Sami Music and Social Policy Connotations: International Symposium, Yoik Workshop, and Concert

The Sami are an ethnic group indigenous to the cultural region known as Sápmi, which is situated near the Arctic Circle in Sweden, Norway, Finland, and parts of Russia—and while their history is characterised by discrimination, they are now playing an increasingly prominent role in the political discourses and musical representation of the Nordic countries. In the spheres of both political action and ethnomusicological research, indigenous populations are typically part of the discourses on minorities. And for this reason, their music is tied closely in a thematic sense to the emphasis on “Music and Minorities” at the Department of Folk Music Research and Ethnomusicology.

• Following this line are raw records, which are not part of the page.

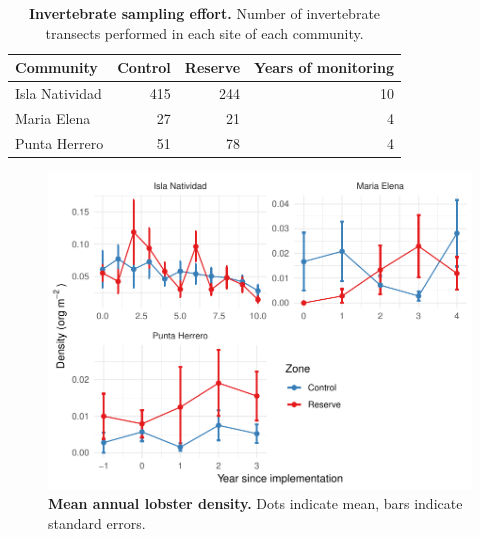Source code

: \documentclass[10pt]{article}
\date{}
\begin{document}

{\Large
\textbf{}
}

\begin{table}[h]
\caption{{\bf Invertebrate sampling effort.} Number of invertebrate transects performed in each site of each community.}
\centering
\begin{tabular}{lrrr}
\toprule
Community & Control & Reserve & Years of monitoring\\
\midrule
Isla Natividad & 415 & 244 & 10\\
Maria Elena & 27 & 21 & 4\\
Punta Herrero & 51 & 78 & 4\\
\bottomrule
\end{tabular}
\end{table}

\begin{figure}[h]
\centering
\includegraphics{img/S1_fig.pdf}
\caption{{\bf Mean annual lobster density.} Dots indicate mean, bars indicate standard errors.}
\end{figure}

\clearpage
\end{document}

Map of the Sami region by Jane Cousinne

Indigenous people are often viewed as being “exotic” to a certain extent, and their musical expressions, in particular, are frequently subject to diverse clichés. This stems from the fact that, in such indigenous societies, music served ritual or cultic functions in the past and occasionally still does today. In fact, the word “music” does not even exist in most indigenous languages. So the aforementioned cultic functions are highly attractive for all forms of esoteric instrumentalisation, with indigenous music thus being associated with shamanism and animist religions and quite generally standing for “spirituality”. The “yoik” of the Sami is one such type of music. Yoik is a Sami vocal genre that is tied closely to the group’s homeland and its natural environment; it is improvisation-based and used to play a major role in shamanism. This was the reason why, over the course of history, yoik was subject to repeated bans—especially by the Church. The symposium Sami Music – Sonic Politics in the European North will now take a closer look at the history of bans on this music as well as at the fascination that has emanated from yoik and had an impact on archival holdings. It is also about contemporary political instrumentalisation and representation, since today, the yoik is present in many genres of art music and popular music, even having played a role at the Eurovision Song Contest. And finally, in light of the discourses on indigenous musical genres, society’s negotiation of power relations will be portrayed in the loaded context of minorities and majorities. Six international experts have agreed to participate and will present this material in the form of lectures with subsequent discussions.

As important as its socio-political embedding may be, it still seems equally important to place the music itself front and centre. Therefore, this symposium will also include a yoik workshop and a concert courtesy of musicians who are themselves members of this minority.